Fitness devotees aren't just drinking the holy water—they're guzzling it. Christina Coviello, a 34-year-old financial aid counselor, says she's come to rely on her Boston Sports Club instructors and workout partners for both emotional support and the motivation to eat better and get more sleep. D.C.-based stylist and blogger Naina Singla says she looks forward to her local Spinning and barre classes for the personal interaction she might not get working from home. "Meeting with friends to work out and doing something of value together" contributes to Singla's sense of well-being, she says. "It's good for the soul."
"Years ago, fitness was about women trying to be skinny; now it's about empowerment," says Lauren Brenner, the founder of Pure Power Boot Camp, a fitness center in midtown Manhattan.
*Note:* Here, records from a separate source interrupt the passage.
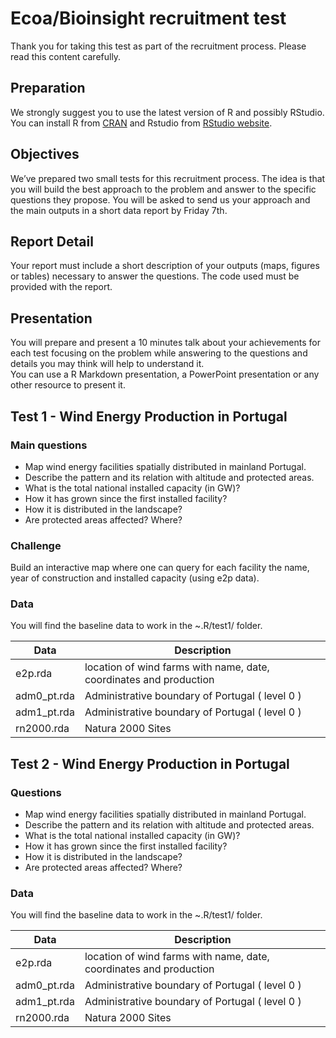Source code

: 
# Ecoa/Bioinsight recruitment test

Thank you for taking this test as part of the recruitment process.
Please read this content carefully.

## Preparation

We strongly suggest you to use the latest version of R and possibly
RStudio. You can install R from [CRAN](https://CRAN.R-project.org) and
Rstudio from [RStudio
website](https://www.rstudio.com/products/rstudio-desktop-pro/download-commercial/).

## Objectives

We’ve prepared two small tests for this recruitment process. The idea is
that you will build the best approach to the problem and answer to the
specific questions they propose. You will be asked to send us your
approach and the main outputs in a short data report by Friday 7th.

## Report Detail

Your report must include a short description of your outputs (maps,
figures or tables) necessary to answer the questions. The code used must
be provided with the report.

## Presentation

You will prepare and present a 10 minutes talk about your achievements
for each test focusing on the problem while answering to the questions
and details you may think will help to understand it.  
You can use a R Markdown presentation, a PowerPoint presentation or any
other resource to present it.

## Test 1 - Wind Energy Production in Portugal

### Main questions

-   Map wind energy facilities spatially distributed in mainland
    Portugal.
-   Describe the pattern and its relation with altitude and protected
    areas.
-   What is the total national installed capacity (in GW)?
-   How it has grown since the first installed facility?
-   How it is distributed in the landscape?
-   Are protected areas affected? Where?

### Challenge

Build an interactive map where one can query for each facility the name,
year of construction and installed capacity (using e2p data).

### Data

You will find the baseline data to work in the \~.R/test1/ folder.

| Data         | Description                                                        |
|--------------|--------------------------------------------------------------------|
| e2p.rda      | location of wind farms with name, date, coordinates and production |
| adm0\_pt.rda | Administrative boundary of Portugal ( level 0 )                    |
| adm1\_pt.rda | Administrative boundary of Portugal ( level 0 )                    |
| rn2000.rda   | Natura 2000 Sites                                                  |

## Test 2 - Wind Energy Production in Portugal

### Questions

-   Map wind energy facilities spatially distributed in mainland
    Portugal.
-   Describe the pattern and its relation with altitude and protected
    areas.
-   What is the total national installed capacity (in GW)?
-   How it has grown since the first installed facility?
-   How it is distributed in the landscape?
-   Are protected areas affected? Where?

### Data

You will find the baseline data to work in the \~.R/test1/ folder.

| Data         | Description                                                        |
|--------------|--------------------------------------------------------------------|
| e2p.rda      | location of wind farms with name, date, coordinates and production |
| adm0\_pt.rda | Administrative boundary of Portugal ( level 0 )                    |
| adm1\_pt.rda | Administrative boundary of Portugal ( level 0 )                    |
| rn2000.rda   | Natura 2000 Sites                                                  |
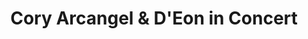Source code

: ---
ee_id_show: '4225'
title: Cory Arcangel & D'Eon in Concert
url: cory-arcangel-and-deon-in-concert
live_url:
year: '2014'
venue: The Metropolitan Museum of Art
state_country: New York
type:
dates:
pitch: Release party for my LP 24 Dances For the Electric Piano. Double header w/
  me and one of my favz D’Eon. D’Eon played his own harpsichord compositions, then
  my piano suite on an M1. There was also an Arcangel Surfware merch table in an antiquities
  room. :-)
ps:
imgs: 24-dances-2013-220-MET-01-database-ih.jpg,24-dances-2013-220-MET-15-database-ih.jpg,24-dances-2013-220-MET-18-database-ih.jpg,24-dances-2013-220-MET-17-database-ih.jpg,24-dances-2013-220-MET-19-database-ih.jpg,24-dances-2013-220-MET-22-database-ih.jpg,24-dances-2013-220-MET-23-database-ih.jpg
things: "[4138] [2013-115-24-Dances-For-The-Electric-Piano] 2013-015 24 Dances For
  The Electric Piano (SRF-001),[4139] [2013-219-24-dances-for-the-electric-piano-long-sleeve-silkscreened-t-shirt]
  2013-219 24 Dances For The Electric Piano Long-Sleeve Silkscreened T-Shirt (SRF-012),[4140]
  [2013-221-24-dances-for-electric-piano-drawing-srf-013] 2013-221 24 Dances for Electric
  Piano (Drawing) (SRF-013),[4194] [2013-218-24-dances-for-the-electric-piano] 2013-218
  24 Dances For The Electric Piano (Composition),[4222] [2013-220-dances-for-electric-piano-performance]
  2013-220 Dances for Electric Piano (Performance)"
status:
layout: shows
---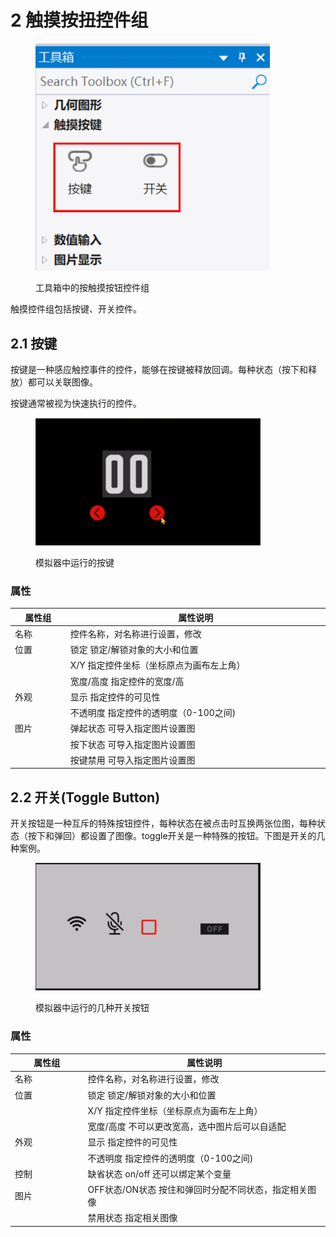 # 2 触摸按扭控件组

<div align="left"><figure><img src="../.gitbook/assets/按键控件组.jpg" alt="" width="375"><figcaption><p>工具箱中的按触摸按钮控件组</p></figcaption></figure></div>

触摸控件组包括按键、开关控件。

## 2.1 按键

按键是一种感应触控事件的控件，能够在按键被释放回调。每种状态（按下和释放）都可以关联图像。

按键通常被视为快速执行的控件。

<div align="left"><figure><img src="../.gitbook/assets/按键效果.gif" alt="" width="360"><figcaption><p>模拟器中运行的按键</p></figcaption></figure></div>

### 属性

<table><thead><tr><th width="107.98345947265625">属性组</th><th width="603.8511352539062">属性说明</th></tr></thead><tbody><tr><td>名称</td><td>控件名称，对名称进行设置，修改</td></tr><tr><td>位置</td><td>锁定 锁定/解锁对象的大小和位置</td></tr><tr><td></td><td>X/Y 指定控件坐标（坐标原点为画布左上角）</td></tr><tr><td></td><td>宽度/高度 指定控件的宽度/高</td></tr><tr><td>外观</td><td>显示 指定控件的可见性</td></tr><tr><td></td><td>不透明度 指定控件的透明度（0-100之间)</td></tr><tr><td>图片</td><td>弹起状态 可导入指定图片设置图</td></tr><tr><td></td><td>按下状态 可导入指定图片设置图</td></tr><tr><td></td><td>按键禁用 可导入指定图片设置图</td></tr></tbody></table>



## 2.2 开关(Toggle Button)

开关按钮是一种互斥的特殊按钮控件，每种状态在被点击时互换两张位图，每种状态（按下和弹回）都设置了图像。toggle开关是一种特殊的按钮。下图是开关的几种案例。

<div align="left"><figure><img src="../.gitbook/assets/TOGGLE效果.gif" alt="" width="360"><figcaption><p>模拟器中运行的几种开关按钮</p></figcaption></figure></div>

### 属性

<table><thead><tr><th width="170.242431640625">属性组</th><th width="627.542724609375">属性说明</th></tr></thead><tbody><tr><td>名称</td><td>控件名称，对名称进行设置，修改</td></tr><tr><td>位置</td><td>锁定 锁定/解锁对象的大小和位置</td></tr><tr><td></td><td>X/Y 指定控件坐标（坐标原点为画布左上角）</td></tr><tr><td></td><td>宽度/高度 不可以更改宽高，选中图片后可以自适配</td></tr><tr><td>外观</td><td>显示 指定控件的可见性</td></tr><tr><td></td><td>不透明度 指定控件的透明度（0-100之间)</td></tr><tr><td>控制</td><td>缺省状态 on/off 还可以绑定某个变量</td></tr><tr><td>图片</td><td>OFF状态/ON状态 按住和弹回时分配不同状态，指定相关图像</td></tr><tr><td></td><td>禁用状态 指定相关图像</td></tr></tbody></table>









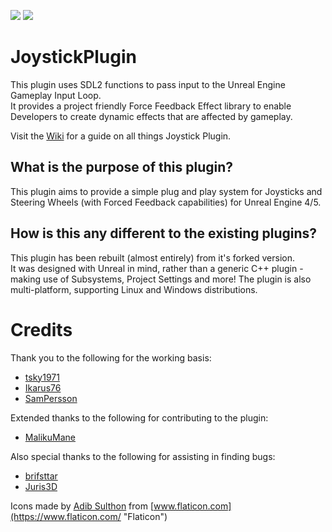 [![](https://img.shields.io/github/actions/workflow/status/JaydenMaalouf/JoystickPlugin/release.yml?branch=master)](https://github.com/JaydenMaalouf/JoystickPlugin/actions/workflows/release.yml)
[![](https://img.shields.io/github/v/release/JaydenMaalouf/JoystickPlugin)](https://github.com/JaydenMaalouf/JoystickPlugin/releases/latest)

# JoystickPlugin

This plugin uses SDL2 functions to pass input to the Unreal Engine Gameplay Input Loop.  
It provides a project friendly Force Feedback Effect library to enable Developers to create dynamic effects that are affected by gameplay.

Visit the [Wiki](https://github.com/JaydenMaalouf/JoystickPlugin/wiki) for a guide on all things Joystick Plugin.

## What is the purpose of this plugin?

This plugin aims to provide a simple plug and play system for Joysticks and Steering Wheels (with Forced Feedback capabilities) for Unreal Engine 4/5.

## How is this any different to the existing plugins?

This plugin has been rebuilt (almost entirely) from it's forked version.  
It was designed with Unreal in mind, rather than a generic C++ plugin - making use of Subsystems, Project Settings and more!
The plugin is also multi-platform, supporting Linux and Windows distributions.

# Credits

Thank you to the following for the working basis:

- [tsky1971](https://github.com/tsky1971)
- [Ikarus76](https://github.com/Ikarus76)
- [SamPersson](https://github.com/SamPersson)

Extended thanks to the following for contributing to the plugin:

- [MalikuMane](https://github.com/MalikuMane)

Also special thanks to the following for assisting in finding bugs:

- [brifsttar](https://github.com/brifsttar)
- [Juris3D](https://github.com/Juris3D)

Icons made by [Adib Sulthon](https://www.flaticon.com/authors/adib-sulthon "Adib Sulthon") from [www.flaticon.com](https://www.flaticon.com/ "Flaticon")
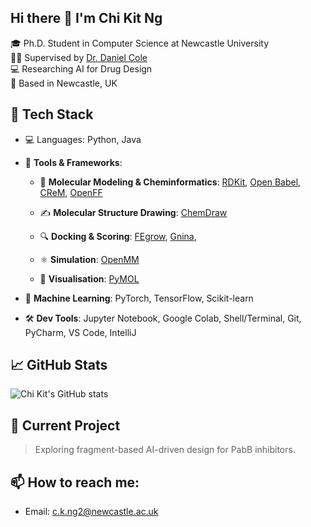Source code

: ## Hi there 👋 I'm Chi Kit Ng

🎓 Ph.D. Student in Computer Science at Newcastle University  
🧑‍🏫 Supervised by [Dr. Daniel Cole](https://blogs.ncl.ac.uk/danielcole/about-us/)  
💻 Researching AI for Drug Design  
📍 Based in Newcastle, UK

## 🔧 Tech Stack
- 💻 Languages: Python, Java

- 🔬 **Tools & Frameworks**:
  - 🧪 **Molecular Modeling & Cheminformatics**: [RDKit](https://www.rdkit.org/), [Open Babel](https://openbabel.org/), [CReM](https://github.com/DrrDom/crem), [OpenFF](https://www.openforcefield.org/)

  - ✍️ **Molecular Structure Drawing**: [ChemDraw](https://revvitysignals.com/products/research/chemdraw)

  - 🔍 **Docking & Scoring**: [FEgrow](https://github.com/cole-group/FEgrow), [Gnina](https://github.com/gnina/gnina),

  - ⚛️ **Simulation**: [OpenMM](https://openmm.org/)

  - 🔬 **Visualisation**: [PyMOL](https://www.pymol.org/2/)

- 🧠 **Machine Learning**: PyTorch, TensorFlow, Scikit-learn

- 🛠️ **Dev Tools**: Jupyter Notebook, Google Colab, Shell/Terminal, Git, PyCharm, VS Code, IntelliJ

## 📈 GitHub Stats
![Chi Kit's GitHub stats](https://github-readme-stats.vercel.app/api?username=ckng&show_icons=true&theme=default)

## 🧪 Current Project
> Exploring fragment-based AI-driven design for PabB inhibitors.

## 📫 How to reach me:
- Email: c.k.ng2@newcastle.ac.uk
<!--
**chikitng/chikitng** is a ✨ _special_ ✨ repository because its `README.md` (this file) appears on your GitHub profile.

Here are some ideas to get you started:

- 🔭 I’m currently working on ...
- 🌱 I’m currently learning ...
- 👯 I’m looking to collaborate on ...
- 🤔 I’m looking for help with ...
- 💬 Ask me about ...
- 📫 How to reach me: ...
- 😄 Pronouns: ...
- ⚡ Fun fact: ...
-->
Every class ends with reciting a mantra of the 11 core values written on the wall—the list includes integrity, courage, and honor—and a trip around a Marine-inspired obstacle course. "Exercise, literally climbing over walls, is very symbolic of things women need to do in real life, outside of the gym, to give themselves courage and self-worth. What we do here transcends into the personal," says Brenner. Amen, sister.